There was a time when things were simpler. Each working day starts with portfolio managers having a set of records that has been updated overnight by its accounting systems. As the day progresses, records are adjusted to show trading activities as they come in, which led to the creation of a trading book of record (TBOR).

Market globalization has changed all this. It has introduced larger scales of investable strategies and securities that have given importance to understand cross-asset views. The portfolio manager now has to contend with open trades, resets, cash, collateral needs, simulations and benchmarks, which the TBOR could not cope up with.

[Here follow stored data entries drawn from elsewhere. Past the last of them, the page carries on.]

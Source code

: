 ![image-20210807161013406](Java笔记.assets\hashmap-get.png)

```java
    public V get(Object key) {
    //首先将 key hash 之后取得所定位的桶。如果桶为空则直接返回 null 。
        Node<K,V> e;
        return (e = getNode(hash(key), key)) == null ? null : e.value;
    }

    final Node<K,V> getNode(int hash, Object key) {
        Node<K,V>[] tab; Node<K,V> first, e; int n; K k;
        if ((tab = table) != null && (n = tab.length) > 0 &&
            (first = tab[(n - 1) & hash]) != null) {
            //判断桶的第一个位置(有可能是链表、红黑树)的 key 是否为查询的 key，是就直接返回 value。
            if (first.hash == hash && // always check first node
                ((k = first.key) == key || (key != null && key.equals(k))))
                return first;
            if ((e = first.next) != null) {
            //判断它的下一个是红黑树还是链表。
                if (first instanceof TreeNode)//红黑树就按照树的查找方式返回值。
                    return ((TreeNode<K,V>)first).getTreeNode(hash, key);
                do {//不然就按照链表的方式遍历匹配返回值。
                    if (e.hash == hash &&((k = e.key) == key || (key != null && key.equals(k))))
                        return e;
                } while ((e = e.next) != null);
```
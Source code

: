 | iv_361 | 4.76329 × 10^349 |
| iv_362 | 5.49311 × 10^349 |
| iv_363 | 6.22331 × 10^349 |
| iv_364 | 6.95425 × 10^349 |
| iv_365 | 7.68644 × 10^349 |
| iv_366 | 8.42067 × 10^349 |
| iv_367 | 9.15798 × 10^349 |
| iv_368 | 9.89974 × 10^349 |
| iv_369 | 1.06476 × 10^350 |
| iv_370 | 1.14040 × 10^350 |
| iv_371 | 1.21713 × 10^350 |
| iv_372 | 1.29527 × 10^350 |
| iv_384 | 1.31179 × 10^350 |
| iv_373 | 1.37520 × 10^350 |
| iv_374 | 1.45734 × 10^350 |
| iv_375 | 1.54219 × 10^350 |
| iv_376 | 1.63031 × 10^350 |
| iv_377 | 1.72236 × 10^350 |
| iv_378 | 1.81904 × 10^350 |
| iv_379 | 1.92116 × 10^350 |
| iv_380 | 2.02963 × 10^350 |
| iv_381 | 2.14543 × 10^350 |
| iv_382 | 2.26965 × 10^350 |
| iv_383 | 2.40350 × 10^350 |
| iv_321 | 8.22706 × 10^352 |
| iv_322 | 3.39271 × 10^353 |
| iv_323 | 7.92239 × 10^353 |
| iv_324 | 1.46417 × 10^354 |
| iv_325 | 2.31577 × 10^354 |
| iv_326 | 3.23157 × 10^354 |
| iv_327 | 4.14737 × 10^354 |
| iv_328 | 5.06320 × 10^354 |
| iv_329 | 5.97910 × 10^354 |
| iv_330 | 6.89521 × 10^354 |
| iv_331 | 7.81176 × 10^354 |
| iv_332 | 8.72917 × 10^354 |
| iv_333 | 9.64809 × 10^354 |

This has given rise to creating an investment book of record (IBOR) which could provide an accurate, complete and instant view for investment decision-making. However, an investment book of record will only work if the operating models of asset managers can support all the functions of business strategies which make use of front, middle, and back-office work.

This may be easier said than done as operating models of every business are different from each other, and a more complex system that operates on hundreds of different processes and systems may face problems of establishing a well-functioned IBOR.

The best way to establish an IBOR is to make it a central element of the whole business operation. It should not be viewed simply as a data repository as it would defeat its great purpose, which could do more than just offer improved business data delivery and quality. IBOR has to be made to function as a processing system that will effectively show every event of any aspect of the business which should be finely attuned to all changes in the investment process as they happen.

IBOR should not reflect any discrepancies between the varied business views of positions that it would give to front-office, middle, and back-office professionals. A single, consistent, and accurate view should be the basis of the organization’s investment activities through the IBOR.

Integrating IBOR into the investment process will be effective since it will show a single position, which is the accurate version of the truth. Not having this would mean inaccurate and incomplete information where investment decisions will be made – which would lead to uncontrolled and unexpected outcomes that will not meet expectations of stakeholders, regulators, and investors.